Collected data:
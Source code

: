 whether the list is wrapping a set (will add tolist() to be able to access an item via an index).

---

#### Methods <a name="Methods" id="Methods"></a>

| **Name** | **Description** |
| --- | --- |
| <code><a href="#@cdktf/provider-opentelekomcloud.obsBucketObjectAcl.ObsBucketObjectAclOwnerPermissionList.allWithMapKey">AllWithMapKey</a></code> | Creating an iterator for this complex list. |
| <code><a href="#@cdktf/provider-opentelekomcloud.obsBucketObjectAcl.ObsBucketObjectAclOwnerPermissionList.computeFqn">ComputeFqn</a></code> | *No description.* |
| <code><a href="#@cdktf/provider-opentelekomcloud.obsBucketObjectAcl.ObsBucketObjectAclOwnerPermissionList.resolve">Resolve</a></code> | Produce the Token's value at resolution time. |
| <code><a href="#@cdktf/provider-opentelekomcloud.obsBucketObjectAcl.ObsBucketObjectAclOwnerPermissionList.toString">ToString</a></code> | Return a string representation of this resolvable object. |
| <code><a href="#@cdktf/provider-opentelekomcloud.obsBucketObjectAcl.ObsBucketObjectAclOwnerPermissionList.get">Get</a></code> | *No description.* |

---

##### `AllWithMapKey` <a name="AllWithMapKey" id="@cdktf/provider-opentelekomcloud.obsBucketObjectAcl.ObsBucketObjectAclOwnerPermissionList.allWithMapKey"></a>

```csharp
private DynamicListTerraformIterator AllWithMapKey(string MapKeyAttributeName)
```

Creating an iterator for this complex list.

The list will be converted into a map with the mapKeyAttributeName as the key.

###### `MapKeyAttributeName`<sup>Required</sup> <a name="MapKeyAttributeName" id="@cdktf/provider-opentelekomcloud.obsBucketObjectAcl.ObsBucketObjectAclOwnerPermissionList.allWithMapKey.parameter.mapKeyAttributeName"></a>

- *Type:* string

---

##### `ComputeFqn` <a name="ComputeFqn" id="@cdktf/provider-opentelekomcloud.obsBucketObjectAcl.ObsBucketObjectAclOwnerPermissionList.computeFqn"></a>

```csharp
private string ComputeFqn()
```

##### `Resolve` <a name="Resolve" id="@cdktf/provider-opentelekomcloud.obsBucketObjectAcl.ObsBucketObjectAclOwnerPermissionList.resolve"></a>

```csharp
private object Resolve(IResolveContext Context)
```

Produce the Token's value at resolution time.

--- Exercise requirements ---
Your task is to output the full set of records exactly as presented.

--- Your solution ---
Source code

: whether the list is wrapping a set (will add tolist() to be able to access an item via an index).

---

#### Methods <a name="Methods" id="Methods"></a>

| **Name** | **Description** |
| --- | --- |
| <code><a href="#@cdktf/provider-opentelekomcloud.obsBucketObjectAcl.ObsBucketObjectAclOwnerPermissionList.allWithMapKey">AllWithMapKey</a></code> | Creating an iterator for this complex list. |
| <code><a href="#@cdktf/provider-opentelekomcloud.obsBucketObjectAcl.ObsBucketObjectAclOwnerPermissionList.computeFqn">ComputeFqn</a></code> | *No description.* |
| <code><a href="#@cdktf/provider-opentelekomcloud.obsBucketObjectAcl.ObsBucketObjectAclOwnerPermissionList.resolve">Resolve</a></code> | Produce the Token's value at resolution time. |
| <code><a href="#@cdktf/provider-opentelekomcloud.obsBucketObjectAcl.ObsBucketObjectAclOwnerPermissionList.toString">ToString</a></code> | Return a string representation of this resolvable object. |
| <code><a href="#@cdktf/provider-opentelekomcloud.obsBucketObjectAcl.ObsBucketObjectAclOwnerPermissionList.get">Get</a></code> | *No description.* |

---

##### `AllWithMapKey` <a name="AllWithMapKey" id="@cdktf/provider-opentelekomcloud.obsBucketObjectAcl.ObsBucketObjectAclOwnerPermissionList.allWithMapKey"></a>

```csharp
private DynamicListTerraformIterator AllWithMapKey(string MapKeyAttributeName)
```

Creating an iterator for this complex list.

The list will be converted into a map with the mapKeyAttributeName as the key.

###### `MapKeyAttributeName`<sup>Required</sup> <a name="MapKeyAttributeName" id="@cdktf/provider-opentelekomcloud.obsBucketObjectAcl.ObsBucketObjectAclOwnerPermissionList.allWithMapKey.parameter.mapKeyAttributeName"></a>

- *Type:* string

---

##### `ComputeFqn` <a name="ComputeFqn" id="@cdktf/provider-opentelekomcloud.obsBucketObjectAcl.ObsBucketObjectAclOwnerPermissionList.computeFqn"></a>

```csharp
private string ComputeFqn()
```

##### `Resolve` <a name="Resolve" id="@cdktf/provider-opentelekomcloud.obsBucketObjectAcl.ObsBucketObjectAclOwnerPermissionList.resolve"></a>

```csharp
private object Resolve(IResolveContext Context)
```

Produce the Token's value at resolution time.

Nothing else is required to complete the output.